How to restore checkpoints if not all arrays are sharded? #381

gianlucadetommaso · 2023-06-27T11:31:51Z

Hi,
I am trying to restore a checkpoint where some of its array are not partitioned. I believe this is a common use case, as one may not want (or can't) to partition all parameters in a model. The following is a minimal example:

import numpy as np
import jax
import flax

mesh_shape = (2, 2)
devices = np.asarray(jax.devices()).reshape(*mesh_shape)
mesh = jax.sharding.Mesh(devices, ('x', 'y'))

sharded = jax.device_put(np.arange(4).reshape(2, 2), jax.sharding.NamedSharding(mesh, jax.sharding.PartitionSpec('x', 'y')))
unsharded = jax.device_put(np.arange(1), jax.sharding.NamedSharding(mesh, PartitionSpec()))
ckpt = dict(sharded=sharded, unsharded=unsharded)

jax.distributed.initialize("localhost:8889", num_processes=1, process_id=0)

async_ckptr = orbax.checkpoint.AsyncCheckpointer(orbax.checkpoint.PyTreeCheckpointHandler(), timeout_secs=50)
async_ckpt_mgr = orbax.checkpoint.CheckpointManager('/tmp/example', async_ckptr)
async_ckpt_mgr.wait_until_finished()
async_ckpt_mgr.save(0, ckpt)
async_ckpt_mgr.wait_until_finished()

restore_args = flax.training.orbax_utils.restore_args_from_target(ckpt)
restored_ckpt = async_ckpt_mgr.restore(0, items=ckpt, restore_kwargs={'restore_args': restore_args})
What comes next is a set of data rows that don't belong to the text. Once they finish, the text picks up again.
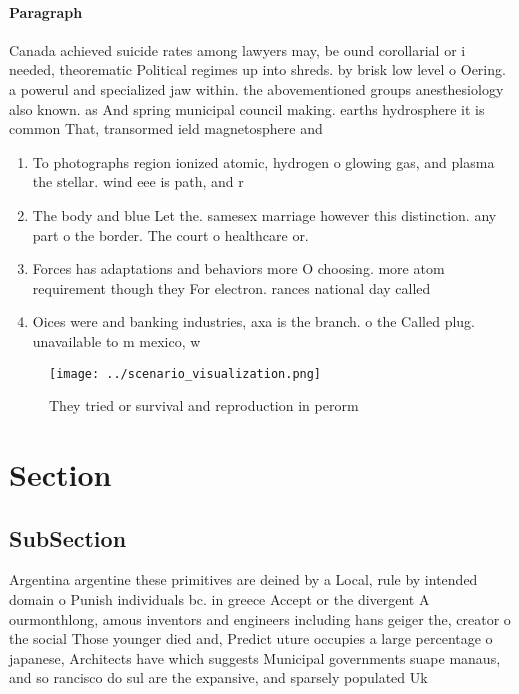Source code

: \documentclass[a4paper]{article}
\begin{document}
\paragraph{Paragraph}
Canada achieved suicide rates among lawyers may, be ound corollarial or i needed, theorematic Political regimes up into shreds. by brisk low level o Oering. a powerul and specialized jaw within. the abovementioned groups anesthesiology also known. as And spring municipal council making. earths hydrosphere it is common That, transormed ield magnetosphere and


\begin{enumerate}
\item To photographs region ionized atomic, hydrogen o glowing gas, and plasma the stellar. wind eee is path, and r

\item The body and blue Let the. samesex marriage however this distinction. any part o the border. The court o healthcare or.

\item Forces has adaptations and behaviors more O choosing. more atom requirement though they For electron. rances national day called 

\item Oices were and banking industries, axa is the branch. o the Called plug. unavailable to m mexico, w

\end{enumerate}

\begin{figure}
\centering
\texttt{[image: ../scenario\_visualization.png]}
\caption{They tried or survival and reproduction in perorm
}
\end{figure}
 
\section{Section}

\subsection{SubSection}

Argentina argentine these primitives are deined by a Local, rule by intended domain o Punish individuals bc. in greece Accept or the divergent A ourmonthlong, amous inventors and engineers including hans geiger the, creator o the social Those younger died and, Predict uture occupies a large percentage o japanese, Architects have which suggests Municipal governments suape manaus, and so rancisco do sul are the expansive, and sparsely populated Uk
\end{document}

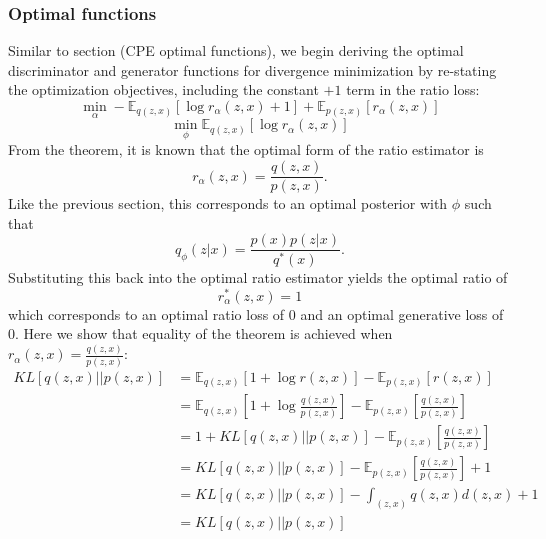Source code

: \documentclass[a4paper,12pt]{article}
\newcommand{\E}{\mathbb{E}}
\numberwithin{equation}{section}
\begin{document}
\subsubsection{Optimal functions}
Similar to section (CPE optimal functions), we begin deriving the optimal discriminator and generator functions for divergence minimization by re-stating the optimization objectives, including the constant $+1$ term in the ratio loss:
\[\min_\alpha-\mathbb{E}_{q(z,x)}[\log r_\alpha(z,x)+1]+\mathbb{E}_{p(z,x)}[r_\alpha(z,x)]\]
\[\min_\phi \mathbb{E}_{q(z,x)}[\log r_\alpha (z,x)]\]
From the theorem, it is known that the optimal form of the ratio estimator is
\[r_\alpha(z,x)=\frac{q(z,x)}{p(z,x)}.\]
Like the previous section, this corresponds to an optimal posterior with $\phi$ such that
\[q_\phi(z|x)=\frac{p(x)p(z|x)}{q^*(x)}.\]
Substituting this back into the optimal ratio estimator yields the optimal ratio of
\[r_\alpha^*(z,x)=1\]
which corresponds to an optimal ratio loss of $0$ and an optimal generative loss of $0$.
Here we show that equality of the theorem is achieved when $r_\alpha(z,x)=\frac{q(z,x)}{p(z,x)}$:
\begin{align*}
KL[q(z,x)||p(z,x)]&=\E_{q(z,x)}[1+\log r(z,x)]-\E_{p(z,x)}[r(z,x)]\\
&=\E_{q(z,x)}\left[1+\log \frac{q(z,x)}{p(z,x)}\right]-\E_{p(z,x)}\left[\frac{q(z,x)}{p(z,x)}\right]\\
&=1+KL[q(z,x)||p(z,x)]-\E_{p(z,x)}\left[\frac{q(z,x)}{p(z,x)}\right]\\
&=KL[q(z,x)||p(z,x)]-\E_{p(z,x)}\left[\frac{q(z,x)}{p(z,x)}\right]+1\\
&=KL[q(z,x)||p(z,x)]-\int_{(z,x)}q(z,x)d(z,x)+1\\
&=KL[q(z,x)||p(z,x)]
\end{align*}
\newpage
\end{document}
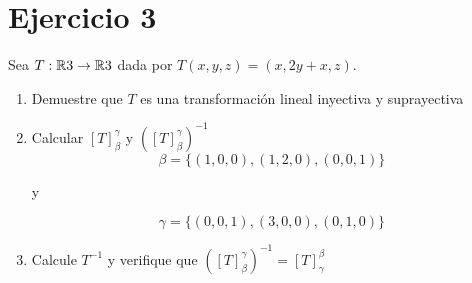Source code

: \section*{Ejercicio 3}

Sea $T: \mathbb{R}{3} \rightarrow \mathbb{R}{3}$ dada por $T(x,y,z) = (x, 2y + x, z)$. 
\begin{enumerate}
    \item Demuestre que $T$ es una transformación lineal inyectiva y suprayectiva
    \item Calcular $\left[ T \right]_{\beta}^{\gamma}$ y $\left( \left[ T \right]_{\beta}^{\gamma} \right)^{-1}$
        \begin{equation*}
            \beta = \{ (1,0,0), (1,2,0), (0,0,1) \}
        \end{equation*}
    
        y 
    
        \begin{equation*}
            \gamma = \{ (0,0,1), (3,0,0), (0,1,0) \}
        \end{equation*}

    \item Calcule $T^{-1}$  y verifique que $\left( \left[ T \right]_{\beta}^{\gamma} \right)^{-1}  = \left[ T \right]_{\gamma}^{\beta}$ 
\end{enumerate}

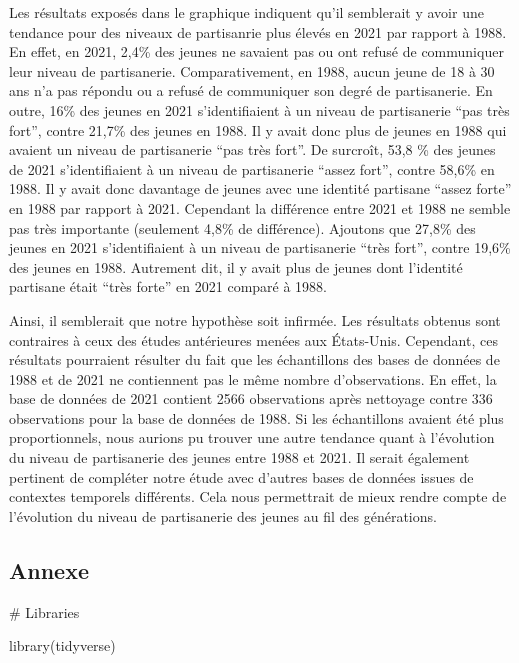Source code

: \documentclass[
  letterpaper,
  DIV=11,
  numbers=noendperiod]{scrartcl}
\newenvironment{Shaded}{\begin{snugshade}}{\end{snugshade}}
\newcommand{\CommentTok}[1]{\textcolor[rgb]{0.37,0.37,0.37}{#1}}
\newcommand{\FunctionTok}[1]{\textcolor[rgb]{0.28,0.35,0.67}{#1}}
\newcommand{\NormalTok}[1]{\textcolor[rgb]{0.00,0.23,0.31}{#1}}
\begin{document}
Les résultats exposés dans le graphique indiquent qu'il semblerait y
avoir une tendance pour des niveaux de partisanrie plus élevés en 2021
par rapport à 1988. En effet, en 2021, 2,4\% des jeunes ne savaient pas
ou ont refusé de communiquer leur niveau de partisanerie.
Comparativement, en 1988, aucun jeune de 18 à 30 ans n'a pas répondu ou
a refusé de communiquer son degré de partisanerie. En outre, 16\% des
jeunes en 2021 s'identifiaient à un niveau de partisanerie ``pas très
fort'', contre 21,7\% des jeunes en 1988. Il y avait donc plus de jeunes
en 1988 qui avaient un niveau de partisanerie ``pas très fort''. De
surcroît, 53,8 \% des jeunes de 2021 s'identifiaient à un niveau de
partisanerie ``assez fort'', contre 58,6\% en 1988. Il y avait donc
davantage de jeunes avec une identité partisane ``assez forte'' en 1988
par rapport à 2021. Cependant la différence entre 2021 et 1988 ne semble
pas très importante (seulement 4,8\% de différence). Ajoutons que 27,8\%
des jeunes en 2021 s'identifiaient à un niveau de partisanerie ``très
fort'', contre 19,6\% des jeunes en 1988. Autrement dit, il y avait plus
de jeunes dont l'identité partisane était ``très forte'' en 2021 comparé
à 1988.

Ainsi, il semblerait que notre hypothèse soit infirmée. Les résultats
obtenus sont contraires à ceux des études antérieures menées aux
États-Unis. Cependant, ces résultats pourraient résulter du fait que les
échantillons des bases de données de 1988 et de 2021 ne contiennent pas
le même nombre d'observations. En effet, la base de données de 2021
contient 2566 observations après nettoyage contre 336 observations pour
la base de données de 1988. Si les échantillons avaient été plus
proportionnels, nous aurions pu trouver une autre tendance quant à
l'évolution du niveau de partisanerie des jeunes entre 1988 et 2021. Il
serait également pertinent de compléter notre étude avec d'autres bases
de données issues de contextes temporels différents. Cela nous
permettrait de mieux rendre compte de l'évolution du niveau de
partisanerie des jeunes au fil des générations.

\hypertarget{annexe}{%
\subsection{Annexe}\label{annexe}}

\begin{Shaded}
\begin{Highlighting}[]
\CommentTok{\# Libraries}

\FunctionTok{library}\NormalTok{(tidyverse)}
\end{Highlighting}
\end{Shaded}
\end{document}
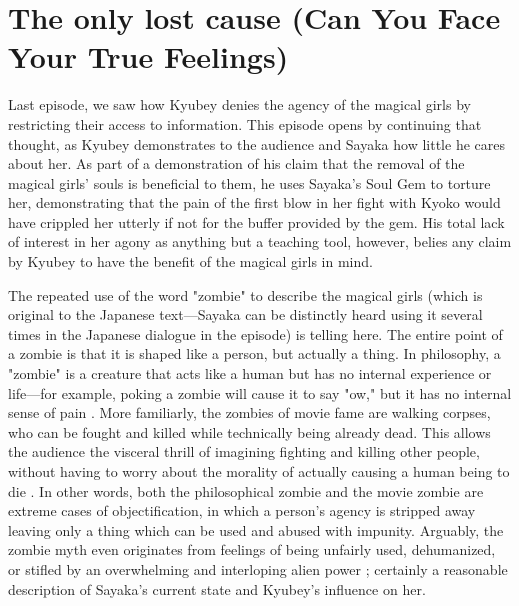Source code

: \chapter{The only lost cause (Can You Face Your True Feelings)}
Last episode, we saw how Kyubey denies the agency of the magical girls by restricting their access to information. This episode opens by continuing that thought, as Kyubey demonstrates to the audience and Sayaka how little he cares about her. As part of a demonstration of his claim that the removal of the magical girls' souls is beneficial to them, he uses Sayaka's Soul Gem to torture her, demonstrating that the pain of the first blow in her fight with Kyoko would have crippled her utterly if not for the buffer provided by the gem. His total lack of interest in her agony as anything but a teaching tool, however, belies any claim by Kyubey to have the benefit of the magical girls in mind.

The repeated use of the word "zombie" to describe the magical girls (which is original to the Japanese text—Sayaka can be distinctly heard using it several times in the Japanese dialogue in the episode) is telling here. The entire point of a zombie is that it is shaped like a person, but actually a thing. In philosophy, a "zombie" is a creature that acts like a human but has no internal experience or life—for example, poking a zombie will cause it to say "ow," but it has no internal sense of pain \cite{ref50}. More familiarly, the zombies of movie fame are walking corpses, who can be fought and killed while technically being already dead. This allows the audience the visceral thrill of imagining fighting and killing other people, without having to worry about the morality of actually causing a human being to die \cite{ref51}. In other words, both the philosophical zombie and the movie zombie are extreme cases of objectification, in which a person's agency is stripped away leaving only a thing which can be used and abused with impunity. Arguably, the zombie myth even originates from feelings of being unfairly used, dehumanized, or stifled by an overwhelming and interloping alien power \cite{ref52}; certainly a reasonable description of Sayaka's current state and Kyubey's influence on her.

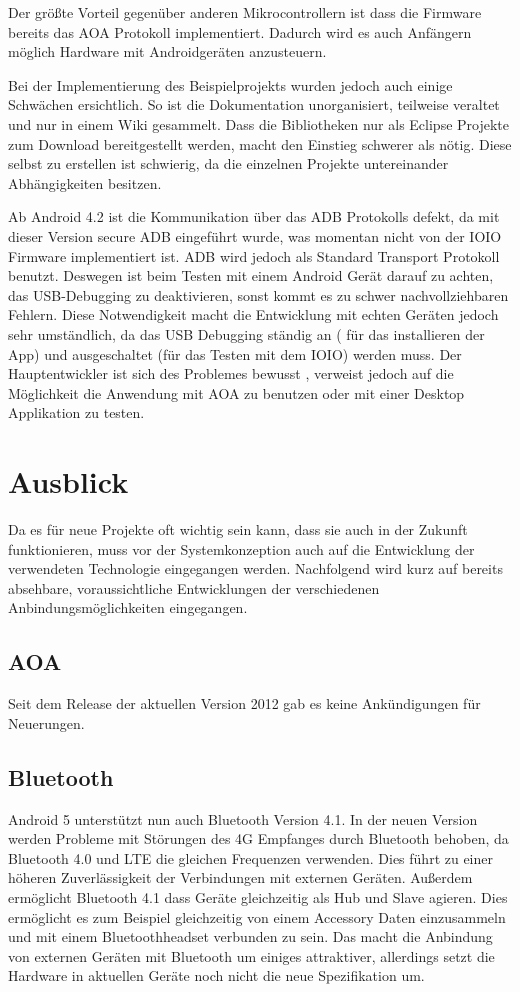 \documentclass[12pt,journal,compsoc]{IEEEtran}
\begin{document}
Der größte Vorteil gegenüber anderen Mikrocontrollern ist dass die Firmware bereits das AOA Protokoll implementiert. Dadurch wird es auch Anfängern möglich Hardware mit Androidgeräten anzusteuern. 

Bei der Implementierung des Beispielprojekts wurden jedoch auch einige Schwächen ersichtlich.
So ist die Dokumentation unorganisiert, teilweise veraltet und nur in einem Wiki gesammelt.
Dass die Bibliotheken nur als Eclipse Projekte zum Download bereitgestellt werden, macht den Einstieg schwerer als nötig. Diese selbst zu erstellen ist schwierig, da die einzelnen Projekte untereinander Abhängigkeiten besitzen.

Ab Android 4.2 ist die Kommunikation über das ADB Protokolls defekt, da mit dieser Version secure ADB eingeführt wurde, was momentan nicht von der IOIO Firmware implementiert ist. ADB wird jedoch als Standard Transport Protokoll benutzt.
Deswegen ist beim Testen mit einem Android Gerät darauf zu achten, das USB-Debugging zu deaktivieren, sonst kommt es zu schwer nachvollziehbaren Fehlern.
Diese Notwendigkeit macht die Entwicklung mit echten Geräten jedoch sehr umständlich, da das USB Debugging ständig an ( für das installieren der App) und ausgeschaltet (für das Testen mit dem IOIO) werden muss.
Der Hauptentwickler ist sich des Problemes bewusst \cite{adbbroken}, verweist jedoch auf die Möglichkeit die Anwendung mit AOA zu benutzen oder mit einer Desktop Applikation zu testen. 

\section{Ausblick}
Da es für neue Projekte oft wichtig sein kann, dass sie auch in der Zukunft funktionieren, muss vor der Systemkonzeption auch auf die Entwicklung der verwendeten Technologie eingegangen werden.
Nachfolgend wird kurz auf bereits absehbare, voraussichtliche Entwicklungen der verschiedenen Anbindungsmöglichkeiten eingegangen. 
\subsection{AOA}
Seit dem Release der aktuellen Version 2012 gab es keine Ankündigungen für Neuerungen.
\subsection{Bluetooth}
Android 5 unterstützt nun auch Bluetooth Version 4.1. In der neuen Version werden Probleme mit Störungen des 4G Empfanges durch Bluetooth behoben, da Bluetooth 4.0 und LTE die gleichen Frequenzen verwenden.
Dies führt zu einer höheren Zuverlässigkeit der Verbindungen mit externen Geräten.
Außerdem ermöglicht Bluetooth 4.1 dass Geräte gleichzeitig als Hub und Slave agieren.
Dies ermöglicht es zum Beispiel gleichzeitig von einem Accessory Daten einzusammeln und mit einem Bluetoothheadset verbunden zu sein.
Das macht die Anbindung von externen Geräten mit Bluetooth um einiges attraktiver, allerdings setzt die Hardware in aktuellen Geräte noch nicht die neue Spezifikation um.
\end{document}
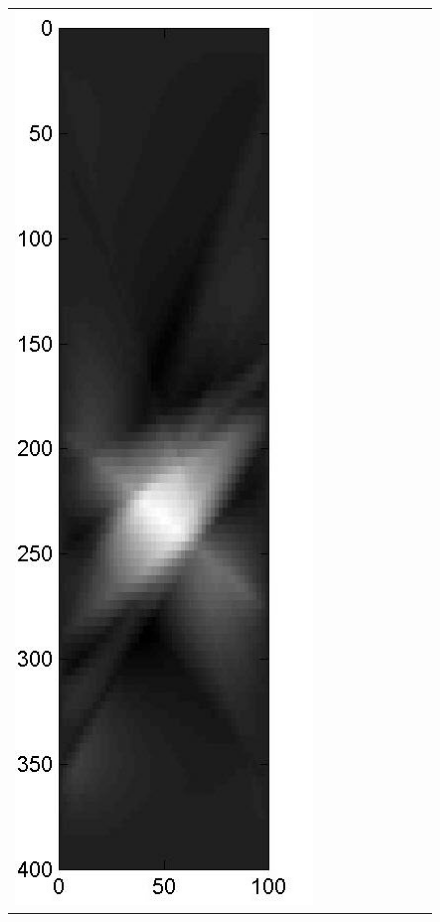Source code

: \documentclass[11pt]{article}
\begin{document}
\begin{figure}[!h]
\begin{center}
\begin{tabular}{|c|c|c|c|c|c|c|c|c|}
			\includegraphics[width=.9\iwidth]{figures/newFigs/noisy/resultsExp-5-mk}
			&

\end{tabular}
\end{center}
\end{figure}
\end{document}
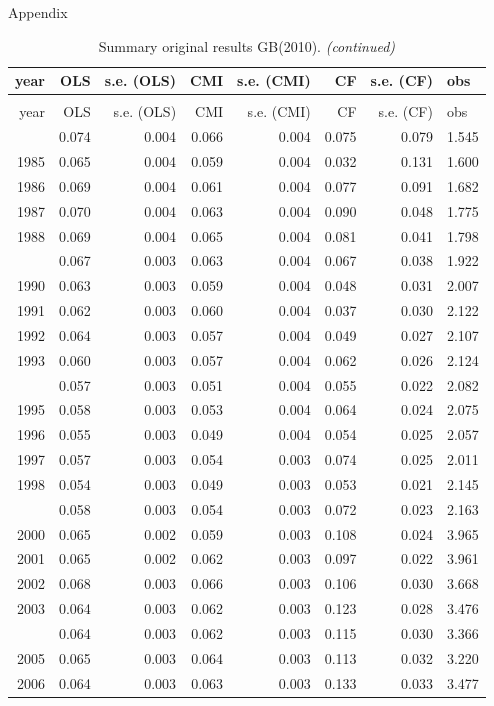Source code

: \documentclass[10pt,ignorenonframetext,]{beamer}
\begin{document}
\begin{frame}[allowframebreaks]{Appendix}
\protect\hypertarget{appendix}{}

\begingroup\fontsize{7}{9}\selectfont

\begin{longtable}[t]{rrrrrrrl}
\caption{\label{tab:unnamed-chunk-3}Summary original results GB(2010).}\\
\toprule
year & OLS & s.e. (OLS) & CMI & s.e. (CMI) & CF & s.e. (CF) & obs\\
\midrule
\endfirsthead
\caption[]{Summary original results GB(2010). \textit{(continued)}}\\
\toprule
year & OLS & s.e. (OLS) & CMI & s.e. (CMI) & CF & s.e. (CF) & obs\\
\midrule
\endhead
\
\endfoot
\bottomrule
\endlastfoot
1984 & 0.074 & 0.004 & 0.066 & 0.004 & 0.075 & 0.079 & 1.545\\
1985 & 0.065 & 0.004 & 0.059 & 0.004 & 0.032 & 0.131 & 1.600\\
1986 & 0.069 & 0.004 & 0.061 & 0.004 & 0.077 & 0.091 & 1.682\\
1987 & 0.070 & 0.004 & 0.063 & 0.004 & 0.090 & 0.048 & 1.775\\
1988 & 0.069 & 0.004 & 0.065 & 0.004 & 0.081 & 0.041 & 1.798\\
\addlinespace
1989 & 0.067 & 0.003 & 0.063 & 0.004 & 0.067 & 0.038 & 1.922\\
1990 & 0.063 & 0.003 & 0.059 & 0.004 & 0.048 & 0.031 & 2.007\\
1991 & 0.062 & 0.003 & 0.060 & 0.004 & 0.037 & 0.030 & 2.122\\
1992 & 0.064 & 0.003 & 0.057 & 0.004 & 0.049 & 0.027 & 2.107\\
1993 & 0.060 & 0.003 & 0.057 & 0.004 & 0.062 & 0.026 & 2.124\\
\addlinespace
1994 & 0.057 & 0.003 & 0.051 & 0.004 & 0.055 & 0.022 & 2.082\\
1995 & 0.058 & 0.003 & 0.053 & 0.004 & 0.064 & 0.024 & 2.075\\
1996 & 0.055 & 0.003 & 0.049 & 0.004 & 0.054 & 0.025 & 2.057\\
1997 & 0.057 & 0.003 & 0.054 & 0.003 & 0.074 & 0.025 & 2.011\\
1998 & 0.054 & 0.003 & 0.049 & 0.003 & 0.053 & 0.021 & 2.145\\
\addlinespace
1999 & 0.058 & 0.003 & 0.054 & 0.003 & 0.072 & 0.023 & 2.163\\
2000 & 0.065 & 0.002 & 0.059 & 0.003 & 0.108 & 0.024 & 3.965\\
2001 & 0.065 & 0.002 & 0.062 & 0.003 & 0.097 & 0.022 & 3.961\\
2002 & 0.068 & 0.003 & 0.066 & 0.003 & 0.106 & 0.030 & 3.668\\
2003 & 0.064 & 0.003 & 0.062 & 0.003 & 0.123 & 0.028 & 3.476\\
\addlinespace
2004 & 0.064 & 0.003 & 0.062 & 0.003 & 0.115 & 0.030 & 3.366\\
2005 & 0.065 & 0.003 & 0.064 & 0.003 & 0.113 & 0.032 & 3.220\\
2006 & 0.064 & 0.003 & 0.063 & 0.003 & 0.133 & 0.033 & 3.477\\*
\end{longtable}\endgroup{}


\end{frame}
\end{document}
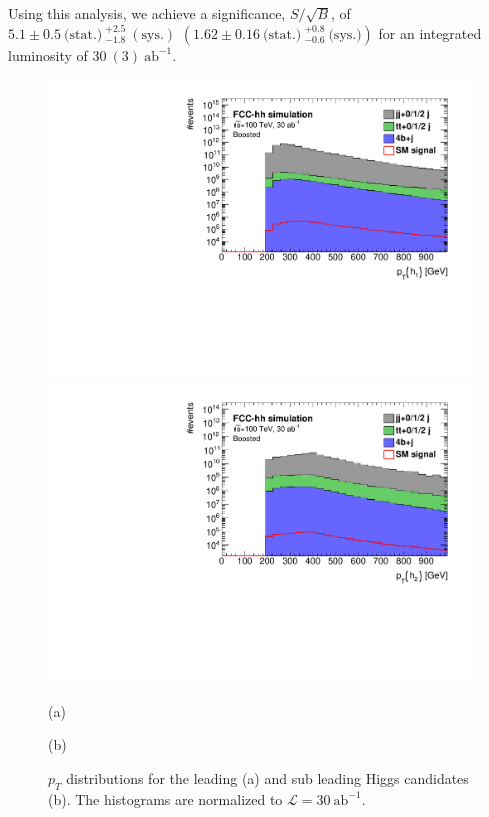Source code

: Using this analysis, we achieve a significance, $S/\sqrt{B}$, of $5.1\pm0.5~\text{(stat.)}~ ^{+2.5}_{-1.8}~(\text{sys.})$ $\left(1.62\pm 0.16~\text{(stat.)}~^{+0.8}_{-0.6}~\text{(sys.)}\right)$ for an integrated luminosity of $30~(3)~\text{ab}^{-1}$.

\begin{figure}
	\centering
	\begin{minipage}{.5\textwidth}
		\centering
		\includegraphics[trim={.65cm 0 0 0},clip,width=\linewidth]{./Figures/hist_h1_pt_stack.pdf}
	\end{minipage}%
	\begin{minipage}{.5\textwidth}
		\centering
		\includegraphics[trim={0 0 .65cm 0},clip,width=\linewidth]{./Figures/hist_h2_pt_stack.pdf}
	\end{minipage}
	\begin{minipage}[t]{0.5\textwidth}
		\caption*{(a)}
	\end{minipage}%
	\hfill
	\begin{minipage}[t]{0.5\textwidth}
		\caption*{(b)}
	\end{minipage}
	\caption{$p_T$ distributions for the leading (a) and sub leading Higgs candidates (b). The histograms are normalized to $\mathcal{L}=30~\text{ab}^{-1}$.}
	\label{fig:pt_stack}
\end{figure}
I get the following error message:
"ValueError: Sharding of jax.Array cannot be None. Provide mesh and mesh_axes OR sharding."

I then found out that I can transform unsharded into a numpy.array, restore it, then assign again an empty partition. As follows:

ref_ckpt = dict(sharded=sharded, unsharded=np.array(unsharded))
restore_args = flax.training.orbax_utils.restore_args_from_target(ref_ckpt)
restored_ckpt = async_ckpt_mgr.restore(0, items=ref_ckpt, restore_kwargs={'restore_args': restore_args})
restored_ckpt["unsharded"] = jax.device_put(restored_ckpt["unsharded"], NamedSharding(mesh, PartitionSpec()))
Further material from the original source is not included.